If you need to be able to sort or filter e.g. by last name, then it would be better to have separate columns for these fields.
If you're looking for reasons why a single "name" field might be preferred, here's a blog I ran across awhile back about Falsehoods Programmers Believe About Names that might be enlightening. If your user base is culturally diverse, some of your assumptions about what makes a name may be wrong.
Some of the systems that I work with on a daily basis tend to have two fields. First, a "login name" or "username" (or email address, in the case of Bugzilla) that is permanent and used to uniquely identify a user for login. Second, a "display name" or "real name" (in the case of MediaWiki) that can be changed by the user.
The systems I work with that have "first name", "middle name", and "last name" seem to be systems that are geared toward storing contact information (CRM systems or billing systems). My guess is that it's a holdover from paper forms (Rolodex, mail-in forms, invoices, etc.), but I have no references to substantiate that.
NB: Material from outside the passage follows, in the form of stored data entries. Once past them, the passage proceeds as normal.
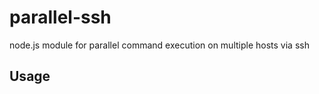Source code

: parallel-ssh
============

node.js module for parallel command execution on multiple hosts via ssh

Usage
-----
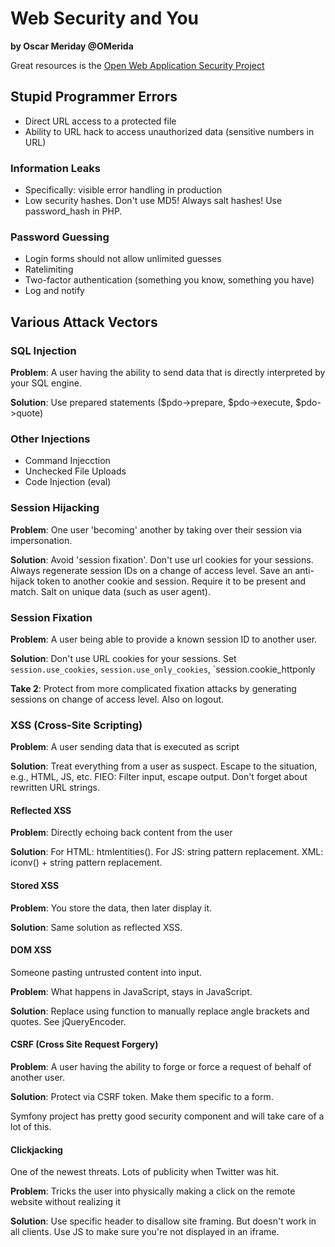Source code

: # Web Security and You
**by Oscar Meriday @OMerida**

Great resources is the [Open Web Application Security Project](http://owasp.org)

## Stupid Programmer Errors

* Direct URL access to a protected file
* Ability to URL hack to access unauthorized data (sensitive numbers in URL)

### Information Leaks

* Specifically: visible error handling in production
* Low security hashes.  Don't use MD5!  Always salt hashes!  Use password_hash in PHP.

### Password Guessing
* Login forms should not allow unlimited guesses
* Ratelimiting
* Two-factor authentication (something you know, something you have)
* Log and notify

## Various Attack Vectors

### SQL Injection

**Problem**: A user having the ability to send data that is directly interpreted by your SQL engine.

**Solution**: Use prepared statements ($pdo->prepare, $pdo->execute, $pdo->quote)

### Other Injections

* Command Injecction
* Unchecked File Uploads
* Code Injection (eval)

### Session Hijacking

**Problem**: One user 'becoming' another by taking over their session via impersonation.

**Solution**: Avoid 'session fixation'.  Don't use url cookies for your sessions.  Always regenerate session IDs on a change of access level.  Save an anti-hijack token to another cookie and session.  Require it to be present and match.  Salt on unique data (such as user agent).

### Session Fixation

**Problem**: A user being able to provide a known session ID to another user.

**Solution**: Don't use URL cookies for your sessions.  Set  `session.use_cookies`, `session.use_only_cookies`, `session.cookie_httponly

**Take 2**: Protect from more complicated fixation attacks by generating sessions on change of access level.  Also on logout.

### XSS (Cross-Site Scripting)

**Problem**: A user sending data that is executed as script

**Solution**: Treat everything from a user as suspect.  Escape to the situation, e.g., HTML, JS, etc.  FIEO: Filter input, escape output.  Don't forget about rewritten URL strings.

#### Reflected XSS

**Problem**: Directly echoing back content from the user

**Solution**: For HTML: htmlentities().  For JS: string pattern replacement.  XML: iconv() + string pattern replacement.

#### Stored XSS

**Problem**: You store the data, then later display it.

**Solution**: Same solution as reflected XSS.

#### DOM XSS

Someone pasting untrusted content into input.

**Problem**: What happens in JavaScript, stays in JavaScript.

**Solution**: Replace using function to manually replace angle brackets and quotes.  See jQueryEncoder.

#### CSRF (Cross Site Request Forgery)

**Problem**: A user having the ability to forge or force a request of behalf of another user.

**Solution**: Protect via CSRF token.  Make them specific to a form.

Symfony project has pretty good security component and will take care of a lot of this.

#### Clickjacking

One of the newest threats.  Lots of publicity when Twitter was hit.

**Problem**: Tricks the user into physically making a click on the remote website without realizing it

**Solution**: Use specific header to disallow site framing.  But doesn't work in all clients.  Use JS to make sure you're not displayed in an iframe.
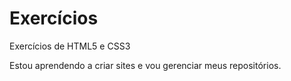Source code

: # Exercícios
 Exercícios de HTML5 e CSS3

 Estou aprendendo a criar sites e vou gerenciar meus repositórios.
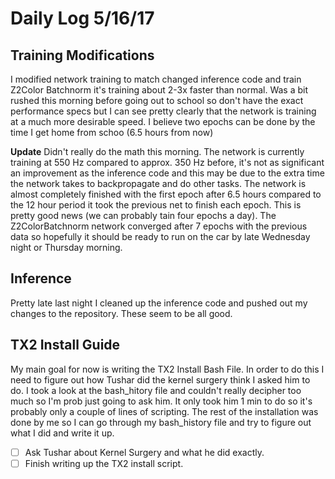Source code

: # Daily Log 5/16/17

## Training Modifications

I modified network training to match changed inference code and train Z2Color Batchnorm it's training about 2-3x faster than normal. Was a bit rushed this morning before going out to school so don't have the exact performance specs but I can see pretty clearly that the network is training at a much more desirable speed. I believe two epochs can be done by the time I get home from schoo (6.5 hours from now)

**Update** Didn't really do the math this morning. The network is currently training at 550 Hz compared to approx. 350 Hz before, it's not as significant an improvement as the inference code and this may be due to the extra time the network takes to backpropagate and do other tasks. The network is almost completely finished with the first epoch after 6.5 hours compared to the 12 hour period it took the previous net to finish each epoch. This is pretty good news (we can probably tain four epochs a day). The Z2ColorBatchnorm network converged after 7 epochs with the previous data so hopefully it should be ready to run on the car by late Wednesday night or Thursday morning.

## Inference

Pretty late last night I cleaned up the inference code and pushed out my changes to the repository. These seem to be all good.


## TX2 Install Guide

My main goal for now is writing the TX2 Install Bash File. In order to do this I need to figure out how Tushar did the kernel surgery think I asked him to do. I took a look at the bash_hitory file and couldn't really decipher too much so I'm prob just going to ask him. It only took him 1 min to do so it's probably only a couple of lines of scripting. The rest of the installation was done by me so I can go through my bash_history file and try to figure out what I did and write it up.

- [ ] Ask Tushar about Kernel Surgery and what he did exactly.
- [ ] Finish writing up the TX2 install script.
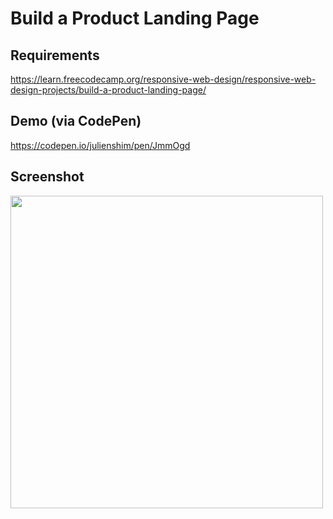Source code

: # Build a Product Landing Page

## Requirements

https://learn.freecodecamp.org/responsive-web-design/responsive-web-design-projects/build-a-product-landing-page/

## Demo (via CodePen)

https://codepen.io/julienshim/pen/JmmOgd

## Screenshot

<img src="https://raw.githubusercontent.com/julienshim/freeCodeCamp/master/Responsive%20Web%20Design%20Projects/Product%20Landing%20Page/assets/demo.gif" width="500"/>
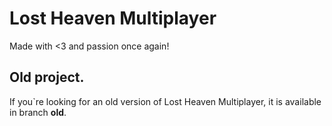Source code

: # Lost Heaven Multiplayer
Made with <3 and passion once again!

## Old project.
If you`re looking for an old version of Lost Heaven Multiplayer, it is available in branch __old__.
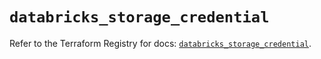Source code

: # `databricks_storage_credential`

Refer to the Terraform Registry for docs: [`databricks_storage_credential`](https://registry.terraform.io/providers/databricks/databricks/1.52.0/docs/resources/storage_credential).
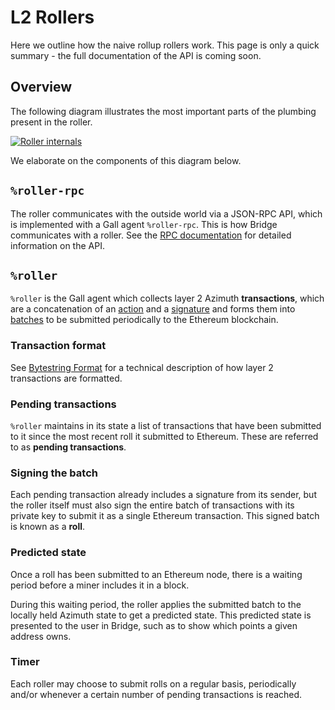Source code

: # L2 Rollers

Here we outline how the naive rollup rollers work. This page is only a quick summary - the full documentation of the API is coming soon.

## Overview

The following diagram illustrates the most important parts of the plumbing present in the roller.

[![Roller internals](https://media.urbit.org/docs/layer2/roller-internal.png)](https://media.urbit.org/docs/layer2/roller-internal.png)

We elaborate on the components of this diagram below.

## `%roller-rpc`

The roller communicates with the outside world via a JSON-RPC API, which is implemented with a Gall agent `%roller-rpc`. This is how Bridge communicates with a roller. See the [RPC documentation](https://documenter.getpostman.com/view/16338962/Tzm3nx7x#5a698656-8e7e-433f-9eff-1c6047b9eace) for detailed information on the API.

## `%roller`

`%roller` is the Gall agent which collects layer 2 Azimuth **transactions**, which are a concatenation of an [action](bytestring#actions) and a [signature](bytestring#signatures) and forms them into [batches](bytestring#batch) to be submitted periodically to the Ethereum blockchain.

### Transaction format

See [Bytestring Format](bytestring) for a technical description of how layer 2 transactions are formatted.

### Pending transactions

`%roller` maintains in its state a list of transactions that have been submitted to it since the most recent roll it submitted to Ethereum. These are referred to as **pending transactions**.

### Signing the batch

Each pending transaction already includes a signature from its sender, but the roller itself must also sign the entire batch of transactions with its private key to submit it as a single Ethereum transaction. This signed batch is known as a **roll**.

### Predicted state

Once a roll has been submitted to an Ethereum node, there is a waiting period before a miner includes it in a block.

During this waiting period, the roller applies the submitted batch to the locally held Azimuth state to get a predicted state. This predicted state is presented to the user in Bridge, such as to show which points a given address owns.

### Timer

Each roller may choose to submit rolls on a regular basis, periodically and/or whenever a certain number of pending transactions is reached.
Depends if you need the name separated, for example, in case of a filter by last name. This is very restricted by the use that you'll take for this field. At the moment I never needed this situation, I'm always used only one field for the person name.

i suggest to use first name and last name on two columns.
if you have a middle name, it will saved in first name.
if you want the first name and the last name is possible with sql or c# or other language concatenate. If you save on one column, the order is fixed as you saved.(if you saved last name + first name, you can't show frist name + last name without using split, that is a bad solution)
is more accurate and clear.

Naturally this will depend a bit on the expected scope of your database (i.e. global, national, internal, etc.)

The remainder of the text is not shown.